Saturday, October 6, 2012

Geometry . . . a way of seeing

Today's poem is not only a fine work of art, it is also -- for me-- a doorway to memory.   I first heard it in the poet's voice when he visited Bloomsburg University in the late 1980s,  and I was alerted to the reading and to James Galvin's work by my most dear friend, BU Professor of English Ervene Gulley (1943-2008).   Ervene had been a mathematics major as an undergraduate but moved on from abstract algebra to Shakespeare.  Her compassion, her broad-seeing view, and her fierce logic served her well in the study and teaching of literature.  And in friendship.  I miss her daily.  She, like Galvin, questioned life and probed its geometry.

      Geometry Is the Mind of God     by James Galvin
    
     A point is that which has no part.
     A line is a breadthless length.
     A man in his life is a point on a line:
     That which has no part on a breadthless length.
     The far horizon is a line made of vanishing points,
     Near collision of funnelling views,
     Flat as a corpse’s EKG.
     The line to my back
     Is a heart attack of granite and ice,
     A tumble of similar opposites.
     The opposite of a mountain
     Is the ocean or the sky
     Or an island in the ocean
     Or an island in the sky
     Or a thorn on the island, growing.
     And what regards the reeling firmament
     With sympathy?
     If the ocean has an island,
     If the point has no part,
     I’d say it’s a green thorn in the heart.
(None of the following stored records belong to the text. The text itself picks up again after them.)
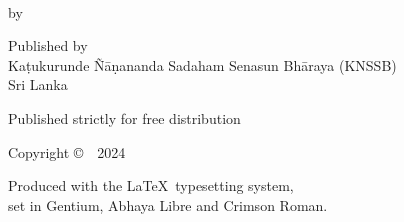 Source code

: \cleartoverso
\thispagestyle{empty}

{\copyrightsize
\centering
\setlength{\parindent}{0pt}%
\setlength{\parskip}{0.8\baselineskip}%

\thetitle\\
\thesubtitle

by \theauthor

Published by\\
Kaṭukurunde Ñāṇananda Sadaham Senasun Bhāraya (KNSSB)\\
Sri Lanka

Published strictly for free distribution


Copyright \copyright\ \thePublisher\ 2024


\vfill

{\footnotesize


Produced with the \LaTeX\ typesetting system,\\ set in Gentium, Abhaya Libre and Crimson Roman.

\theEditionInfo

}}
     Galvin's title is a quotation from Johannes Kepler.  Its first two lines are from Euclid's Elements.   The poem appeared in Elements (1988) and more recently in Resurrection Update: Collected Poems 1975-1997 (Copper Canyon, 1997).  It also appears in Strange Attractors:  Poems of Love and Mathematics (A K Peters, 2008), edited by Sarah Glaz and me.
     Geometry that's been on my mind recently, as the angles of sunlight descend toward winter, has included the varied and interesting structures and sculptures within of our capital city of Washington, DC.  Some samples have been beautifully captured by Ivars Peterson of the Mathematical Association of America in Field Guide to Math on the National Mall.  Enjoy.